# Climbing Rides



## nov0798 (Mar 5, 2011)

Does anyone know of any local rides near the DC area that have alot of climbing? I need to do a bunch of climbing to help me with a mountain bike race I do each year in September. I am looking for road rides, not MTB.

Thanks
Brian


----------



## scottma (May 18, 2012)

How near to DC and how much climbing are you looking for? (elev gain, climb catagory)


----------



## tsunayoshi (Dec 3, 2009)

SM100?

Skyline Drive or any route involving Mt Weather if you want multi-mile climbs at 6-8%+ grades. My Skyline rides have averaged over 1K elevation per 10 miles. 

I haven't ridden out there, but Frederick MD has a little but of elevation according to people I know who live there. Or check out the Civil War century routes, plenty of climbing.


----------



## tednugent (Apr 26, 2010)

Check out Quantico Mountain Bike Club. Yes... I said MTB. They also do road rides over in Prince William SP near the base.


----------



## nov0798 (Mar 5, 2011)

Yes the SM100. I did it last year, and the extended hours of climbing was my nemisis. im looking for some climbing to where I can climb for say 1 hour at a time, but maybe less as long as its frequent. Funny thing I live about 2 miles from Quantico. Im aware of the PW Forest Park, and the climbing there, but it gets super boring seeing the same road over and over and over again. 

I may have to try skyline.

Thanks


----------



## ChrisJ83 (Jun 14, 2006)

Skyline Drive. SkyMass - A bike ride in Front Royal, Virginia, US I did that 4 or 5 times last year to prep for the 100. I MAY be back at it next season, XC is more fun this season.


----------



## nov0798 (Mar 5, 2011)

Awesome. Where do you park for this ride?


----------



## tsunayoshi (Dec 3, 2009)

nov0798 said:


> Yes the SM100. I did it last year, and the extended hours of climbing was my nemisis. im looking for some climbing to where I can climb for say 1 hour at a time, but maybe less as long as its frequent.
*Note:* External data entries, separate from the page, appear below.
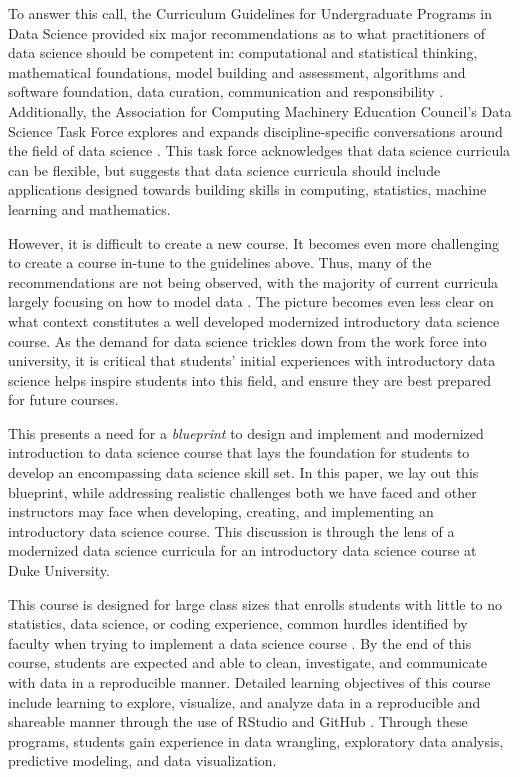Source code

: \documentclass[
  12pt]{article}
\begin{document}
To answer this call, the Curriculum Guidelines for Undergraduate
Programs in Data Science provided six major recommendations as to what
practitioners of data science should be competent in: computational and
statistical thinking, mathematical foundations, model building and
assessment, algorithms and software foundation, data curation,
communication and responsibility \citep{veaux_2017}. Additionally, the
Association for Computing Machinery Education Council's Data Science
Task Force explores and expands discipline-specific conversations around
the field of data science \citep{Danyluk_2021}. This task force
acknowledges that data science curricula can be flexible, but suggests
that data science curricula should include applications designed towards
building skills in computing, statistics, machine learning and
mathematics.

However, it is difficult to create a new course. It becomes even more
challenging to create a course in-tune to the guidelines above. Thus,
many of the recommendations are not being observed, with the majority of
current curricula largely focusing on how to model data
\citep{Donoho2017}. The picture becomes even less clear on what context
constitutes a well developed modernized introductory data science
course. As the demand for data science trickles down from the work force
into university, it is critical that students' initial experiences with
introductory data science helps inspire students into this field, and
ensure they are best prepared for future courses.

This presents a need for a \emph{blueprint} to design and implement and
modernized introduction to data science course that lays the foundation
for students to develop an encompassing data science skill set. In this
paper, we lay out this blueprint, while addressing realistic challenges
both we have faced and other instructors may face when developing,
creating, and implementing an introductory data science course. This
discussion is through the lens of a modernized data science curricula
for an introductory data science course at Duke University.

This course is designed for large class sizes that enrolls students with
little to no statistics, data science, or coding experience, common
hurdles identified by faculty when trying to implement a data science
course \citep{Schwab2020}. By the end of this course, students are
expected and able to clean, investigate, and communicate with data in a
reproducible manner. Detailed learning objectives of this course include
learning to explore, visualize, and analyze data in a reproducible and
shareable manner through the use of RStudio and GitHub
\citep{R21, github}. Through these programs, students gain experience in
data wrangling, exploratory data analysis, predictive modeling, and data
visualization.
\end{document}

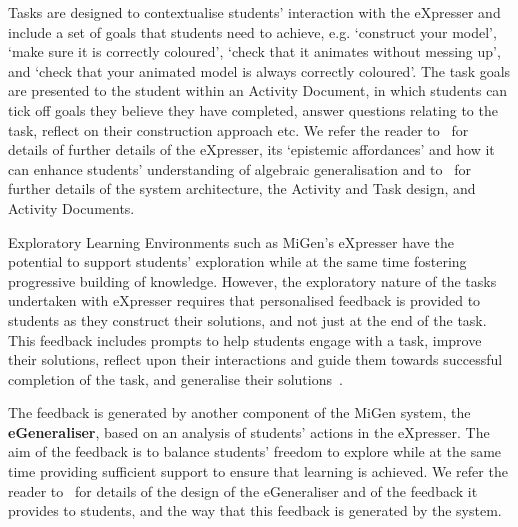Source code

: Tasks are designed to contextualise students' interaction with the
eXpresser and include a set of goals that students need to achieve,
e.g. `construct your model', `make sure it is correctly coloured',
`check that it animates without messing up', and `check that your
animated model is always correctly coloured'. The task goals are
presented to the student within an Activity Document, in which
students can tick off goals they believe they have completed, answer
questions relating to the task, reflect on their construction approach
etc. We refer the reader to~\cite{Manolis2012Sowing} for details of 
further details of the eXpresser, its `epistemic
affordances' and how it can enhance
 students’ understanding of algebraic generalisation and to~\cite{MiGen-CAE} for further details
of the system architecture, the Activity and Task design, and Activity Documents.  

Exploratory Learning Environments such as MiGen's eXpresser
have the potential to support students' exploration while at the same
time fostering progressive building of knowledge. However, the
exploratory nature of the tasks undertaken with eXpresser requires
that personalised feedback is provided to students as they construct
their solutions, and not just at the end of the task. This feedback
includes prompts to help students engage with a task, improve their
solutions, reflect upon their interactions and guide them towards
successful completion of the task, and generalise their 
solutions~\cite{MiGen-CAE,MiGen-JRPIT}. 

The feedback is generated by another
component of the MiGen system, the {\bf eGeneraliser}, based on an
analysis of students’ actions in the eXpresser. %
%
The aim of the
feedback is to balance students' freedom to explore while at the same
time providing sufficient support to ensure that learning is
achieved. We refer the reader to~\cite{MiGen-JRPIT} for
details of the design of the eGeneraliser and of the feedback it
provides to students, and the way that this feedback is generated by
the system.  


 
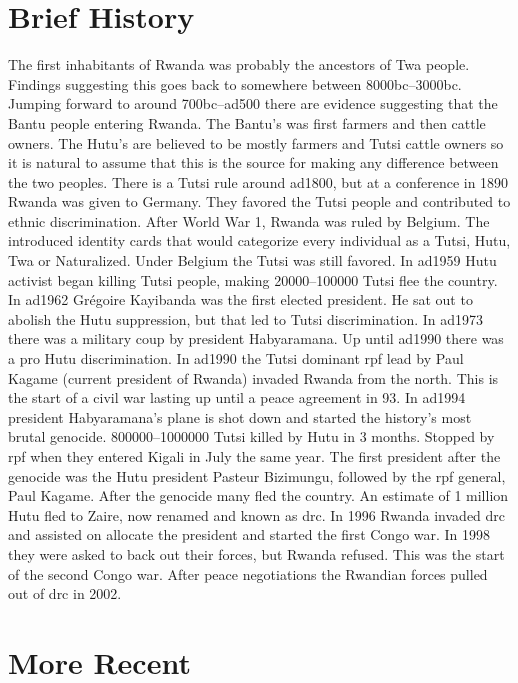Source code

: \section{Brief History}
The first inhabitants of Rwanda was probably the ancestors of Twa people. Findings suggesting this goes back to somewhere between 8000\gls{bc}--3000\gls{bc}. Jumping forward to around 700\gls{bc}--\gls{ad}500 there are evidence suggesting that the Bantu people entering Rwanda. The Bantu's was first farmers and then cattle owners. The Hutu's are believed to be mostly farmers and Tutsi cattle owners so it is natural to assume that this is the source for making any difference between the two peoples. There is a Tutsi rule around \gls{ad}1800, but at a conference in 1890 Rwanda was given to Germany. They favored the Tutsi people and contributed to ethnic discrimination. After World War 1, Rwanda was ruled by Belgium. The introduced identity cards that would categorize every individual as a Tutsi, Hutu, Twa or Naturalized. Under Belgium the Tutsi was still favored. In \gls{ad}1959 Hutu activist began killing Tutsi people, making 20000--100000 Tutsi flee the country. In \gls{ad}1962 Grégoire Kayibanda was the first elected president. He sat out to abolish the Hutu suppression, but that led to Tutsi discrimination. In \gls{ad}1973 there was a military coup by president Habyaramana. Up until \gls{ad}1990 there was a pro Hutu discrimination. 
In \gls{ad}1990 the Tutsi dominant \gls{rpf} lead by Paul Kagame (current president of Rwanda) invaded Rwanda from the north. 
This is the start of a civil war lasting up until a peace agreement in 93. In \gls{ad}1994 president Habyaramana's plane is shot down and started the history's most brutal genocide. 800000--1000000 Tutsi killed by Hutu in 3 months. Stopped by \gls{rpf} when they entered Kigali in July the same year. The first president after the genocide was the Hutu president Pasteur Bizimungu, followed by the \gls{rpf} general, Paul Kagame. After the genocide many fled the country. An estimate of 1 million Hutu fled to Zaire, now renamed and known as \gls{drc}. In 1996 Rwanda invaded \gls{drc} and assisted on allocate the president and started the first Congo war. In 1998 they were asked to back out their forces, but Rwanda refused. This was the start of the second Congo war. After peace negotiations the Rwandian forces pulled out of \gls{drc} in 2002.

\section{More Recent}


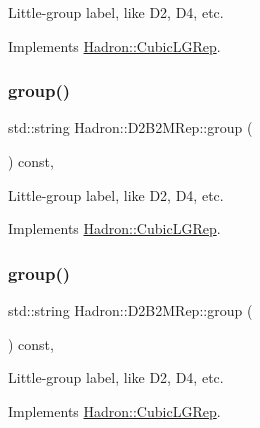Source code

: Little-\/group label, like D2, D4, etc. 

Implements \mbox{\hyperlink{structHadron_1_1CubicLGRep_a9bdb14b519a611d21379ed96a3a9eb41}{Hadron\+::\+Cubic\+L\+G\+Rep}}.

\mbox{\label{structHadron_1_1D2B2MRep_a5eb48e359e6867273037597c30363ba7}} 
\subsubsection{\texorpdfstring{group()}{group()}\hspace{0.1cm}{\footnotesize\ttfamily [2/3]}}
{\footnotesize\ttfamily std\+::string Hadron\+::\+D2\+B2\+M\+Rep\+::group (\begin{DoxyParamCaption}{ }\end{DoxyParamCaption}) const\hspace{0.3cm}{\ttfamily [inline]}, {\ttfamily [virtual]}}

Little-\/group label, like D2, D4, etc. 

Implements \mbox{\hyperlink{structHadron_1_1CubicLGRep_a9bdb14b519a611d21379ed96a3a9eb41}{Hadron\+::\+Cubic\+L\+G\+Rep}}.

\mbox{\label{structHadron_1_1D2B2MRep_a5eb48e359e6867273037597c30363ba7}} 
\subsubsection{\texorpdfstring{group()}{group()}\hspace{0.1cm}{\footnotesize\ttfamily [3/3]}}
{\footnotesize\ttfamily std\+::string Hadron\+::\+D2\+B2\+M\+Rep\+::group (\begin{DoxyParamCaption}{ }\end{DoxyParamCaption}) const\hspace{0.3cm}{\ttfamily [inline]}, {\ttfamily [virtual]}}

Little-\/group label, like D2, D4, etc. 

Implements \mbox{\hyperlink{structHadron_1_1CubicLGRep_a9bdb14b519a611d21379ed96a3a9eb41}{Hadron\+::\+Cubic\+L\+G\+Rep}}.

\mbox{\label{structHadron_1_1D2B2MRep_a8559e189d9cd0f50fdf541f757661332}} 
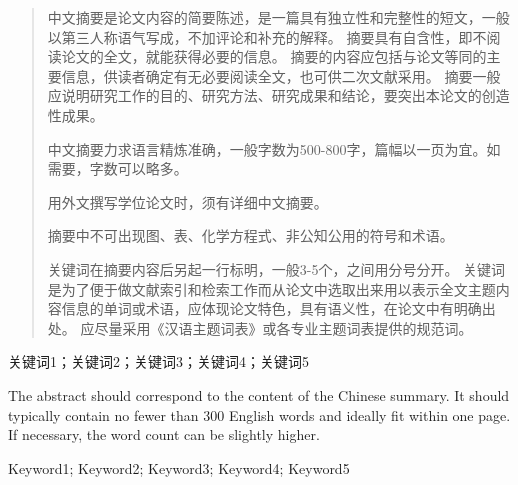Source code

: \begin{abstract}
    中文摘要是论文内容的简要陈述，是一篇具有独立性和完整性的短文，一般以第三人称语气写成，不加评论和补充的解释。
    摘要具有自含性，即不阅读论文的全文，就能获得必要的信息。
    摘要的内容应包括与论文等同的主要信息，供读者确定有无必要阅读全文，也可供二次文献采用。
    摘要一般应说明研究工作的目的、研究方法、研究成果和结论，要突出本论文的创造性成果。

    中文摘要力求语言精炼准确，一般字数为500-800字，篇幅以一页为宜。如需要，字数可以略多。

    用外文撰写学位论文时，须有详细中文摘要。

    摘要中不可出现图、表、化学方程式、非公知公用的符号和术语。

    关键词在摘要内容后另起一行标明，一般3-5个，之间用分号分开。
    关键词是为了便于做文献索引和检索工作而从论文中选取出来用以表示全文主题内容信息的单词或术语，应体现论文特色，具有语义性，在论文中有明确出处。
    应尽量采用《汉语主题词表》或各专业主题词表提供的规范词。
\end{abstract}

\begin{keywords}
    关键词1；关键词2；关键词3；关键词4；关键词5
\end{keywords}

\begin{enabstract}
    The abstract should correspond to the content of the Chinese summary.
    It should typically contain no fewer than 300 English words and ideally fit within one page.
    If necessary, the word count can be slightly higher.
\end{enabstract}

\begin{enkeywords}
    Keyword1; Keyword2; Keyword3; Keyword4; Keyword5
\end{enkeywords}

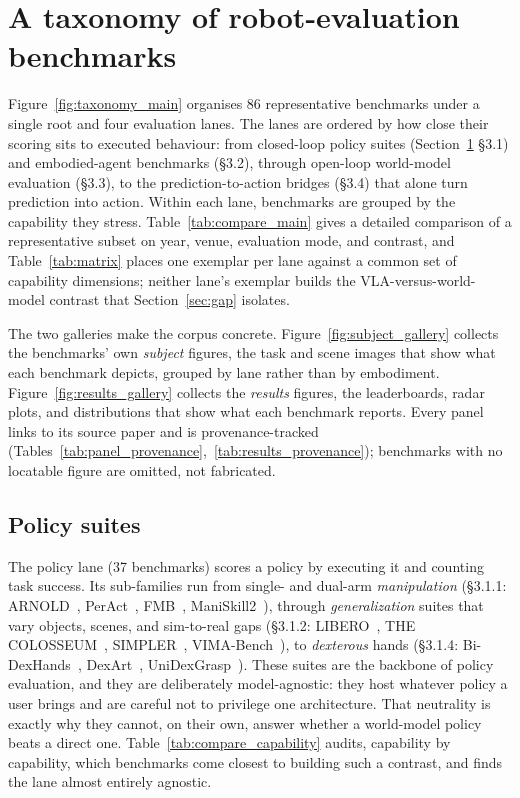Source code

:\section{A taxonomy of robot-evaluation benchmarks}
\label{sec:taxonomy}

Figure~\ref{fig:taxonomy_main} organises 86 representative benchmarks under a single root and four
evaluation lanes. The lanes are ordered by how close their scoring sits to executed behaviour: from
closed-loop policy suites (Section~\ref{sec:taxonomy} \S3.1) and embodied-agent benchmarks (\S3.2),
through open-loop world-model evaluation (\S3.3), to the prediction-to-action bridges (\S3.4) that
alone turn prediction into action. Within each lane, benchmarks are grouped by the capability they
stress. Table~\ref{tab:compare_main} gives a detailed comparison of a representative subset on
year, venue, evaluation mode, and contrast, and Table~\ref{tab:matrix} places one exemplar per lane
against a common set of capability dimensions; neither lane's exemplar builds the VLA-versus-world-model
contrast that Section~\ref{sec:gap} isolates.





The two galleries make the corpus concrete. Figure~\ref{fig:subject_gallery} collects the
benchmarks' own \emph{subject} figures, the task and scene images that show what each benchmark
depicts, grouped by lane rather than by embodiment. Figure~\ref{fig:results_gallery} collects the
\emph{results} figures, the leaderboards, radar plots, and distributions that show what each
benchmark reports. Every panel links to its source paper and is provenance-tracked
(Tables~\ref{tab:panel_provenance},~\ref{tab:results_provenance}); benchmarks with no locatable
figure are omitted, not fabricated.



\subsection{Policy suites}
\label{sec:lane_policy}

The policy lane (37 benchmarks) scores a policy by executing it and counting task success. Its
sub-families run from single- and dual-arm \emph{manipulation} (\S3.1.1: ARNOLD~\cite{arnold},
PerAct~\cite{peract}, FMB~\cite{fmb}, ManiSkill2~\cite{maniskill2}), through
\emph{generalization} suites that vary objects, scenes, and sim-to-real gaps (\S3.1.2:
LIBERO~\cite{libero}, THE COLOSSEUM~\cite{thecolosseum}, SIMPLER~\cite{simpler},
VIMA-Bench~\cite{vimabench}), to \emph{dexterous} hands (\S3.1.4: Bi-DexHands~\cite{bidexhands},
DexArt~\cite{dexart}, UniDexGrasp~\cite{unidexgrasp}). These suites are the backbone of policy
evaluation, and they are deliberately model-agnostic: they host whatever policy a user brings and are
careful not to privilege one architecture. That neutrality is exactly why they cannot, on their own,
answer whether a world-model policy beats a direct one. Table~\ref{tab:compare_capability} audits,
capability by capability, which benchmarks come closest to building such a contrast, and finds the
lane almost entirely agnostic.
Funny thing I live about 2 miles from Quantico. Im aware of the PW Forest Park, and the climbing there, but it gets super boring seeing the same road over and over and over again.
> 
> I may have to try skyline.
> 
> Thanks


Longest climb for me on Skyline was the entrance to the Dickey Ridge visitor center...~4 miles and took me about 32 minutes. I'm sure the climb of from Luray to Thornton Gap is longer and possibly steeper.

I just rode Mt Weather for the 1st time today...59 mile route which had 4-5 decent grades, though none of them overly long. The 25 miles of rollers before the climbing started are what killed me, we were a wee bit over-enthusiastic and paid for it on the climbs. The descents were worth it though...I dropped a car coming down to Rte 50 from the ridgeline


----------



## Jwiffle (Mar 18, 2005)

ChrisJ83 said:


> Skyline Drive. SkyMass - A bike ride in Front Royal, Virginia, US I did that 4 or 5 times last year to prep for the 100. I MAY be back at it next season, XC is more fun this season.


ok, why does the cue sheet for this ride start at mile 31.3?

nov0798: to park for this ride, just park in one off the little pull offs at the entrance to Skyline Drive in Front Royal.

I prefer it in the Mass-Sky Direction. (This has you park at the OLD Warren County High School, but you can still park at the Skyline Drive entrance): http://www.winchesterwheelmen.org/Maps/Mass_sky.pdf

Here's a couple other good climbing routes in Front Royal / Winchester area:
http://www.winchesterwheelmen.org/Maps/Fetzer%27s%20Gap.pdf Fetzer's Gap. Park at James Wood Middle School in Winchester

Blue Ridge Challenge Mt. Weather

And for a mtb ride that will get you ready as well: the Southern Traverse. Shenandoah Trail (Southern Traverse) Virginia Trail Reviews


----------



## CAD10 (Jul 15, 2012)

ChrisJ83 said:


> Skyline Drive. SkyMass - A bike ride in Front Royal, Virginia, US I did that 4 or 5 times last year to prep for the 100. I MAY be back at it next season, XC is more fun this season.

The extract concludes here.